- Alison Novak ©️ Seven Days
- "Live Shark Encounter" show at the Champlain Valley Fair
Draft horses. Dairy cows. Racing pigs. They're all animals you'd expect to find at the Champlain Valley Fair. But this year, a surprising aquatic addition has joined the barnyard menagerie: a trio of nurse sharks.
At 12:30 p.m. on Monday, spectators lined metal bleachers in a shady corner of the Essex Junction fairgrounds in advance of the first of three "Live Shark Encounter" shows of the day. The sharks, sporting whisker-like appendages that resembled fangs, floated languidly on the bottom of a long, rectangular tank, as Muzak versions of Bob Marley tunes played from speakers.
"That's crazy," one school-age kid said when he spotted the animals.
"Those are some big fish, huh?" an older man asked his companion.
"These aren't the big white sharks," a woman said, a tinge of disappointment in her voice.
Felipe Velarde of California — the show's energetic, wet suit-clad host — was there to set the record straight. Nurse sharks, among the most common shark species, aren't as aggressive as great whites. But, he said, the bottom-dwellers attack when provoked.
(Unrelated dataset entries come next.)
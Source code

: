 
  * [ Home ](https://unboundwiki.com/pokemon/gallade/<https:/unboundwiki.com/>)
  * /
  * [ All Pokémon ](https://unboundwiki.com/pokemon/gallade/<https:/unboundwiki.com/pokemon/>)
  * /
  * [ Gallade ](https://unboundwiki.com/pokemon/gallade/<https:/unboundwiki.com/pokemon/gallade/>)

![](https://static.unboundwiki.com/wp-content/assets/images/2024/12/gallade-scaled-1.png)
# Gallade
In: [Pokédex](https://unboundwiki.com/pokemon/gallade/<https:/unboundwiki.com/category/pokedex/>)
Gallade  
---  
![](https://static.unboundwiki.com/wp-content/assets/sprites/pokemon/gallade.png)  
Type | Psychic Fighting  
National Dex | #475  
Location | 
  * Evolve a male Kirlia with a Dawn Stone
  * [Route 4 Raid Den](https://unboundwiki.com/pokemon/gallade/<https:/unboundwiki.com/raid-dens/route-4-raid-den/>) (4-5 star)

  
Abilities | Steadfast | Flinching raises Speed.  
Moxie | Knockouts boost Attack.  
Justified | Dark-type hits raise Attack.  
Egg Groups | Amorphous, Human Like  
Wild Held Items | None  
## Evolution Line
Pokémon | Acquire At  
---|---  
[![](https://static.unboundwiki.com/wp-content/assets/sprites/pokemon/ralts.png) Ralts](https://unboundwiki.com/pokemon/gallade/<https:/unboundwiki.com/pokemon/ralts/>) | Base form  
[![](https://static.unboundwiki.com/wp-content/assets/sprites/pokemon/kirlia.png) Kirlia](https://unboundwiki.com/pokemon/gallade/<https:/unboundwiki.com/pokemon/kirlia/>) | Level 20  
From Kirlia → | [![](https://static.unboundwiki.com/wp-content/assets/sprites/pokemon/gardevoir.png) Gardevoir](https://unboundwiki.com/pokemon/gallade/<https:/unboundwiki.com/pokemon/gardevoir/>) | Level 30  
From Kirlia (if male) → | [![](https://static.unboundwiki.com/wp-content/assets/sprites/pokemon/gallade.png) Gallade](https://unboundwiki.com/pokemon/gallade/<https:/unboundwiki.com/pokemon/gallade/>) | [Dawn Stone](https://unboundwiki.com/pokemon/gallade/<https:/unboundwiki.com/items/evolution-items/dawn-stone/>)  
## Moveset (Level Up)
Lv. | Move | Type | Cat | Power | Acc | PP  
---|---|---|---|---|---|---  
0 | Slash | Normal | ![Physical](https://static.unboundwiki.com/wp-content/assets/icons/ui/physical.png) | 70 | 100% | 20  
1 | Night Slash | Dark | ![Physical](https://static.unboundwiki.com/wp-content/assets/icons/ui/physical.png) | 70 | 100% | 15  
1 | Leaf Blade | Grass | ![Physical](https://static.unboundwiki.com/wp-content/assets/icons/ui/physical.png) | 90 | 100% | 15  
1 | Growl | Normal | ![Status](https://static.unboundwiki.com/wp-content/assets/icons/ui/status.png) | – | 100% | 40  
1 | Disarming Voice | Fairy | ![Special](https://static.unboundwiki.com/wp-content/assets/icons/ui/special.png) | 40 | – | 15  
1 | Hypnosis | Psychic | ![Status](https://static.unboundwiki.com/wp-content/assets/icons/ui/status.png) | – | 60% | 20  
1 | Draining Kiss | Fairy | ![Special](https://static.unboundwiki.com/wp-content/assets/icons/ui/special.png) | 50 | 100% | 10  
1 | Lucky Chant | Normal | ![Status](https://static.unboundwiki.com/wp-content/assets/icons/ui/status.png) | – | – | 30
That didn't stop Velarde from donning a scuba mask and jumping into the tank.
Speaking through an underwater microphone, he introduced the animals. In their earlier lives, 7-year-old Rosita lived in a bathtub in Mazatlán, Mexico; 9-year-old Abby resided in a Florida aquarium's touch tank; and 11-year-old "big boy" Jimmy, measuring around six and a half feet long, was kept at a cancer research center in Texas.
Before getting out of the tank, Velarde retrieved a serrated shark tooth from the bottom, then handed it over to a kid in the stands.
Everyone else could have one, too, Velarde told the audience: "You just got to climb in there and get it yourself."